Dünyanın yeniden şekillendiği günlerden geçiyoruz. Türkiye, 2011’deki Suriye içsavaşı’ndaki politikasının yanlışlığını 2013’te fark etti, doğru yöne ise ancak 15 Temmuz 2016 darbe girişiminden sonra girdi.
ABD’nin istihbarat aygıtı olan devlet içindeki hain yapının çözülmesi, dış politikada; küresel güçlerin “çıkarları” değil, ulusal “hak ve menfaatlerin” korunmasına dayalı dış politika ile savunma sanayiindeki çalışmaları Türkiye’yi küresel anlamda “denge ülkesi”, bölgesel olarak da “güç” haline getirdi.
KİM DOST, KİM DÜŞMAN UNUTMADAN
Türkiye kimin dost kimin düşman olduğunu unutmadan, “müttefik” adını taşıyan, dost görünümlü düşman ülkelerin bile takdir etmek zorunda kaldığı son derece dengeli bir dış politika izliyor. NATO üyeliğinin verdiği hakları biliyor ve kullanıyor, sorumluluklarını da yerine getiriyor. Öte yandan savaşan iki taraf; Ukrayna ile Rusya arasında taraf tutmadan barış köprüsü olmaya uğraşıyor.
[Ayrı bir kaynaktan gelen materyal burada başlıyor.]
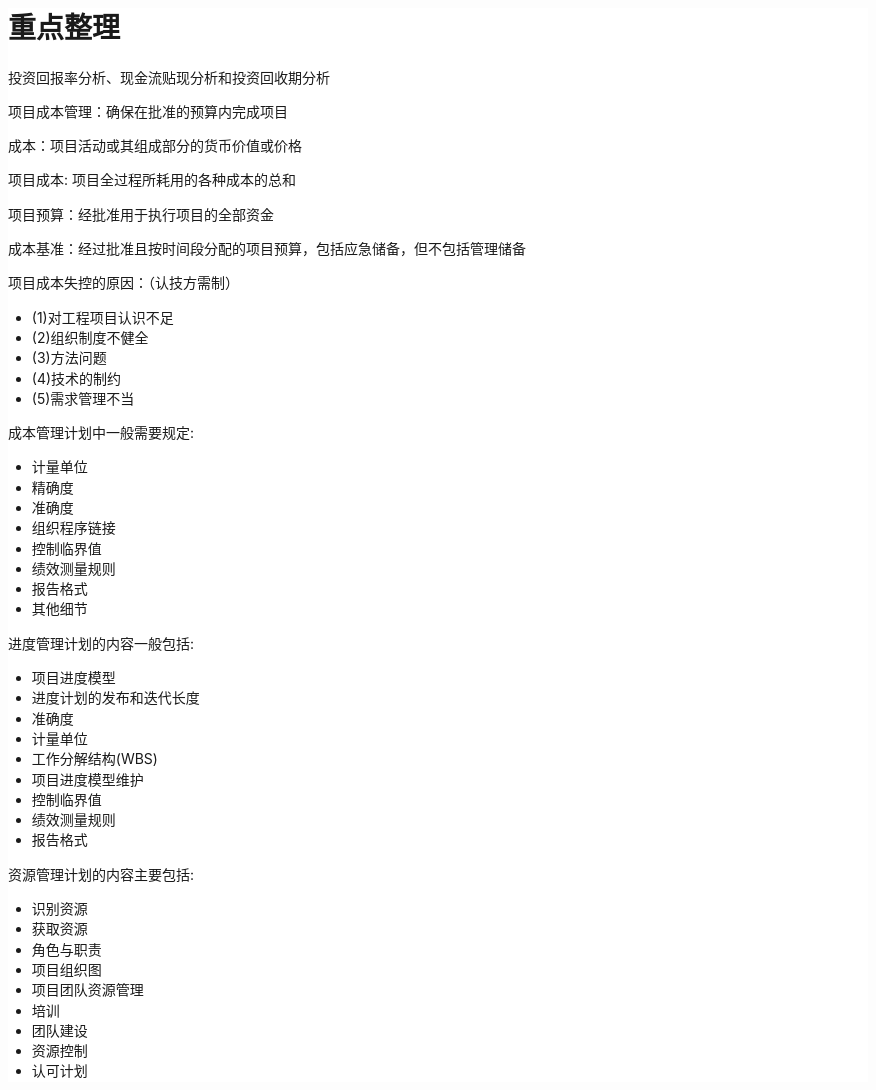 # 重点整理

投资回报率分析、现金流贴现分析和投资回收期分析

项目成本管理：确保在批准的预算内完成项目

成本：项目活动或其组成部分的货币价值或价格

项目成本: 项目全过程所耗用的各种成本的总和

项目预算：经批准用于执行项目的全部资金

成本基准：经过批准且按时间段分配的项目预算，包括应急储备，但不包括管理储备

项目成本失控的原因：（认技方需制）
- (1)对工程项目认识不足
- (2)组织制度不健全
- (3)方法问题
- (4)技术的制约
- (5)需求管理不当


成本管理计划中一般需要规定:
- 计量单位
- 精确度
- 准确度
- 组织程序链接
- 控制临界值
- 绩效测量规则
- 报告格式
- 其他细节

进度管理计划的内容一般包括:
- 项目进度模型
- 进度计划的发布和迭代长度
- 准确度
- 计量单位
- 工作分解结构(WBS)
- 项目进度模型维护
- 控制临界值
- 绩效测量规则
- 报告格式


资源管理计划的内容主要包括:
- 识别资源
- 获取资源
- 角色与职责
- 项目组织图
- 项目团队资源管理
- 培训
- 团队建设
- 资源控制
- 认可计划
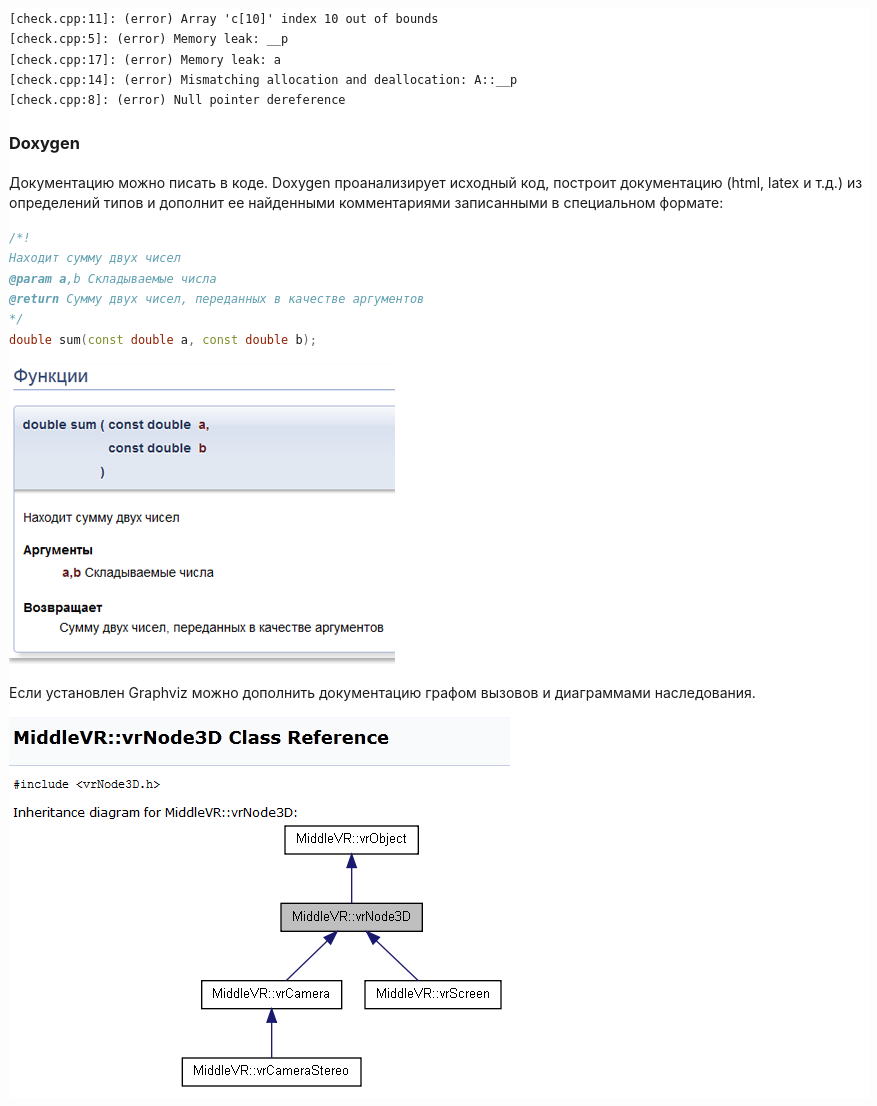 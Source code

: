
 ```
[check.cpp:11]: (error) Array 'c[10]' index 10 out of bounds 
[check.cpp:5]: (error) Memory leak: __p 
[check.cpp:17]: (error) Memory leak: a 
[check.cpp:14]: (error) Mismatching allocation and deallocation: A::__p 
[check.cpp:8]: (error) Null pointer dereference 
```

### Doxygen

Документацию можно писать в коде. Doxygen проанализирует исходный код, построит документацию (html, latex и т.д.) из определений типов и дополнит ее найденными комментариями записанными в специальном формате:

```c++
/*!
Находит сумму двух чисел
@param a,b Складываемые числа
@return Сумму двух чисел, переданных в качестве аргументов
*/
double sum(const double a, const double b);
```

![](images/doxygen.png)

Если установлен Graphviz можно дополнить документацию графом вызовов и диаграммами наследования.

![](images/class_ref.png)
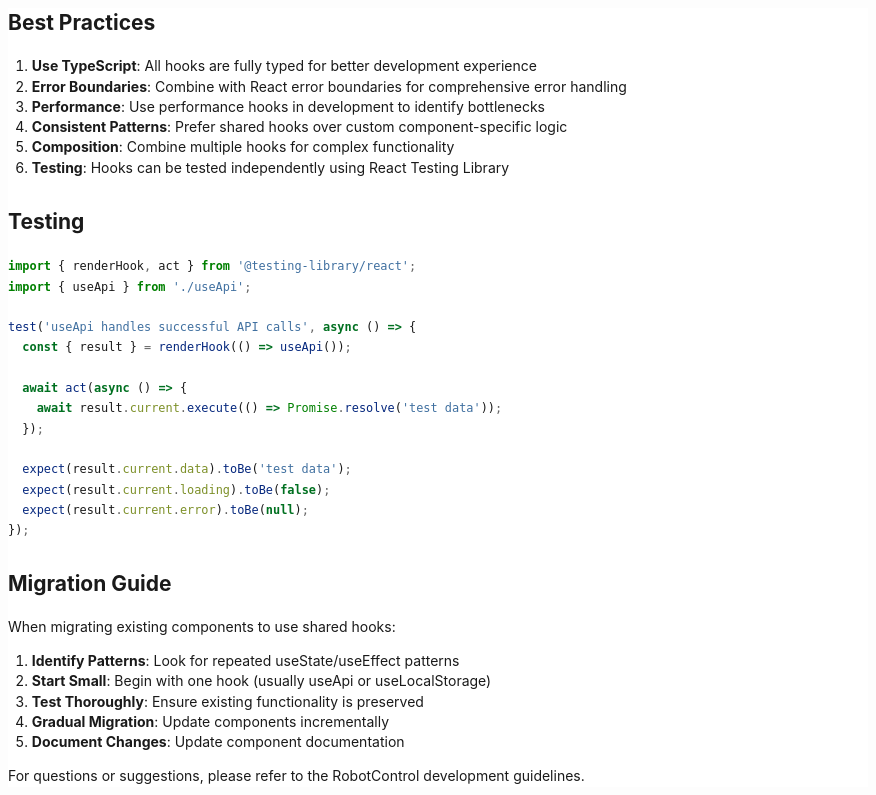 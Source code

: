 ## Best Practices

1. **Use TypeScript**: All hooks are fully typed for better development experience
2. **Error Boundaries**: Combine with React error boundaries for comprehensive error handling
3. **Performance**: Use performance hooks in development to identify bottlenecks
4. **Consistent Patterns**: Prefer shared hooks over custom component-specific logic
5. **Composition**: Combine multiple hooks for complex functionality
6. **Testing**: Hooks can be tested independently using React Testing Library

## Testing

```typescript
import { renderHook, act } from '@testing-library/react';
import { useApi } from './useApi';

test('useApi handles successful API calls', async () => {
  const { result } = renderHook(() => useApi());
  
  await act(async () => {
    await result.current.execute(() => Promise.resolve('test data'));
  });
  
  expect(result.current.data).toBe('test data');
  expect(result.current.loading).toBe(false);
  expect(result.current.error).toBe(null);
});
```

## Migration Guide

When migrating existing components to use shared hooks:

1. **Identify Patterns**: Look for repeated useState/useEffect patterns
2. **Start Small**: Begin with one hook (usually useApi or useLocalStorage)
3. **Test Thoroughly**: Ensure existing functionality is preserved
4. **Gradual Migration**: Update components incrementally
5. **Document Changes**: Update component documentation

For questions or suggestions, please refer to the RobotControl development guidelines.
Batı’nın açık ve gizli tüm çabalarına rağmen Türkiye bu pozisyonu bozmuyor. Sonuçlarını da alıyor; tam da savaşın ortasında Rus Dışişleri Bakanı Lavrov ile Ukrayna Dışişleri Bakanı Kuleba’nın görüşmesine ev sahipliği yapıyor. İsrail Cumhurbaşkanı Herzog, Cumhurbaşkanı Erdoğan ile görüşmek üzere Ankara’ya geliyor. Almanya Başbakanı Olaf Scholz haftaya Türkiye’ye gelecek. Önceki gün de, ABD Başkanı Biden’in Cumhurbaşkanı Erdoğan ile telefon görüşmesi yapacağı açıklandı. 10 yıllık gerilimden sonra Birleşik Arap Emirlikleri ile karşılıklı görüşmeler bunun önemli göstergelerinden birisi oldu.